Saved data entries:
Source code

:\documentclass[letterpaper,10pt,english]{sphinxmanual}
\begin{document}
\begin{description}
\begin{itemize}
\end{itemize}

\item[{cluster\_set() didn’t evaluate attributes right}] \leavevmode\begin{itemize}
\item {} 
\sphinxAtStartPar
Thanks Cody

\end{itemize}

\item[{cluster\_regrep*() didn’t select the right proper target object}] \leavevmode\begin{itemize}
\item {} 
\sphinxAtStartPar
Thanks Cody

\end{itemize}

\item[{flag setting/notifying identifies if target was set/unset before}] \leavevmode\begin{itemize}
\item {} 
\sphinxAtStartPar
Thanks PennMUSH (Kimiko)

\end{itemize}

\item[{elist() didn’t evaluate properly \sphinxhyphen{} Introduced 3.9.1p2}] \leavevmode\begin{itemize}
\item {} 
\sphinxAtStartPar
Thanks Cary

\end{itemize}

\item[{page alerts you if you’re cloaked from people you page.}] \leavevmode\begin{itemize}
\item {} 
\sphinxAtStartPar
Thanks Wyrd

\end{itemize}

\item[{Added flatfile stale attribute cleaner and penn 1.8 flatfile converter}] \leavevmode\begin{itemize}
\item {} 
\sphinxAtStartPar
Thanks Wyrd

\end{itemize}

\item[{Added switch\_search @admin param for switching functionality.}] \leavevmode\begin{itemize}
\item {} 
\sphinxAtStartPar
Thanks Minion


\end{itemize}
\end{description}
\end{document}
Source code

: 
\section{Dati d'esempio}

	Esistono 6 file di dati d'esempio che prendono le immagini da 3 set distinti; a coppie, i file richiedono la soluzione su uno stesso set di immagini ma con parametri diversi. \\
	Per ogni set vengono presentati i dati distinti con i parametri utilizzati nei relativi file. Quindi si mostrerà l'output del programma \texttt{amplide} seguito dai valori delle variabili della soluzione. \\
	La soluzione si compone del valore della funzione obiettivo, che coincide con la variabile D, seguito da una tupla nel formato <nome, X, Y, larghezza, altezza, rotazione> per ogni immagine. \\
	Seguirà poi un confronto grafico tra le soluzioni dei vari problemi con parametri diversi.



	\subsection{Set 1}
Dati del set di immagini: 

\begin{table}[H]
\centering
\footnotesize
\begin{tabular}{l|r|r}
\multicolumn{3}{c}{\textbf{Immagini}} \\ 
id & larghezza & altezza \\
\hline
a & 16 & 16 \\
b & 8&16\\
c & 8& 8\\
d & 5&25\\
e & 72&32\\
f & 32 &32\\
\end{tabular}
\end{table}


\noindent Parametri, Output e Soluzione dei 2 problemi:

■ Task to carry out: Retype every record above exactly as it appears.

■ Expected output:
Source code

:\documentclass[letterpaper,10pt,english]{sphinxmanual}
\begin{document}
\begin{description}
\begin{itemize}
\end{itemize}

\item[{cluster\_set() didn’t evaluate attributes right}] \leavevmode\begin{itemize}
\item {} 
\sphinxAtStartPar
Thanks Cody

\end{itemize}

\item[{cluster\_regrep*() didn’t select the right proper target object}] \leavevmode\begin{itemize}
\item {} 
\sphinxAtStartPar
Thanks Cody

\end{itemize}

\item[{flag setting/notifying identifies if target was set/unset before}] \leavevmode\begin{itemize}
\item {} 
\sphinxAtStartPar
Thanks PennMUSH (Kimiko)

\end{itemize}

\item[{elist() didn’t evaluate properly \sphinxhyphen{} Introduced 3.9.1p2}] \leavevmode\begin{itemize}
\item {} 
\sphinxAtStartPar
Thanks Cary

\end{itemize}

\item[{page alerts you if you’re cloaked from people you page.}] \leavevmode\begin{itemize}
\item {} 
\sphinxAtStartPar
Thanks Wyrd

\end{itemize}

\item[{Added flatfile stale attribute cleaner and penn 1.8 flatfile converter}] \leavevmode\begin{itemize}
\item {} 
\sphinxAtStartPar
Thanks Wyrd

\end{itemize}

\item[{Added switch\_search @admin param for switching functionality.}] \leavevmode\begin{itemize}
\item {} 
\sphinxAtStartPar
Thanks Minion


\end{itemize}
\end{description}
\end{document}
Source code

: 
\section{Dati d'esempio}

	Esistono 6 file di dati d'esempio che prendono le immagini da 3 set distinti; a coppie, i file richiedono la soluzione su uno stesso set di immagini ma con parametri diversi. \\
	Per ogni set vengono presentati i dati distinti con i parametri utilizzati nei relativi file. Quindi si mostrerà l'output del programma \texttt{amplide} seguito dai valori delle variabili della soluzione. \\
	La soluzione si compone del valore della funzione obiettivo, che coincide con la variabile D, seguito da una tupla nel formato <nome, X, Y, larghezza, altezza, rotazione> per ogni immagine. \\
	Seguirà poi un confronto grafico tra le soluzioni dei vari problemi con parametri diversi.



	\subsection{Set 1}
Dati del set di immagini: 

\begin{table}[H]
\centering
\footnotesize
\begin{tabular}{l|r|r}
\multicolumn{3}{c}{\textbf{Immagini}} \\ 
id & larghezza & altezza \\
\hline
a & 16 & 16 \\
b & 8&16\\
c & 8& 8\\
d & 5&25\\
e & 72&32\\
f & 32 &32\\
\end{tabular}
\end{table}


\noindent Parametri, Output e Soluzione dei 2 problemi:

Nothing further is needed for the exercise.